9 maggio -
A quanto pare lo spread di cui dobbiamo preoccuparci non è uno solo. Oltre a quello che riguarda il mercato finanziario europeo di cui sentiamo parlare ultimamente nei telegiornali, secondo gli esperti ce n’è anche uno che riguarda la lotta all’Hiv e all’Hcv. Per
Antonio Craxì, docente di Gastroenterologia all'Università di Palermo, uno spread che deve preoccupare è infatti anche quello tra il numero dei pazienti che contraggono questi virus, che continua a salire, e l’aumento dei costi delle terapie.

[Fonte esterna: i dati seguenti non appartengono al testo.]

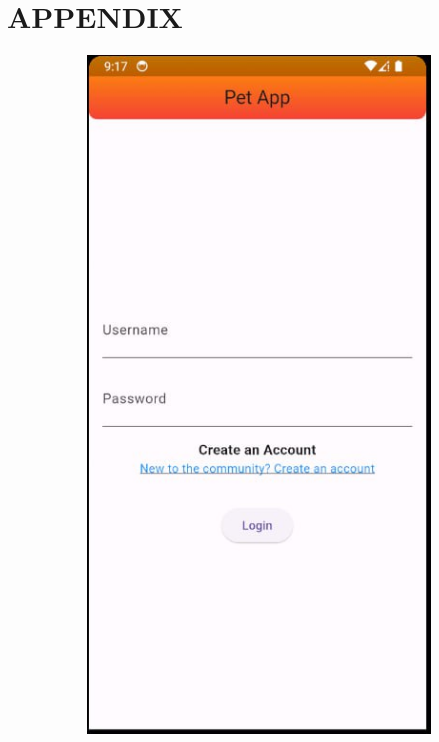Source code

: \section{APPENDIX}
\vspace{0.5cm}
\begin{figure}[H]
  \centering
  \begin{subfigure}{0.32\textwidth}
    \includegraphics[width=\linewidth]{img/login.jpg}

\end{subfigure}
\end{figure}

Un problema che potrebbe avere ripercussioni direttamente sulle cure.“Ben presto saremo costretti a fare i conti prima di trattare un paziente: l’Hiv ci insegna che una terapia appropriata e ben gestita può dare grandi risultati. Nel caso dell’HIV la cronicizzazione, nel caso dell’HCV addirittura l’eradicazione e, quindi, la guarigione”, ha commentato Craxì. "Le nuove Linee Guida danno una direttiva: trattare ‘ad occhi aperti’, ovvero, scegliere la migliore terapia possibile per ogni paziente tenendo conto di tutta una serie di fattori: dovremo capire chi può ancora avere benefici dalle terapie tradizionali e chi no perché già sappiamo che avrà una bassa risposta; chi dovrà da subito adottare le nuove terapie perché danno maggiori probabilità di successo. Quello che sappiamo per certo è che dobbiamo trattare chi ne ha realmente bisogno, come i pazienti con fibrosi epatica avanzata, i pazienti trapiantati, i pazienti con virus recidivato, quelli con HIV”.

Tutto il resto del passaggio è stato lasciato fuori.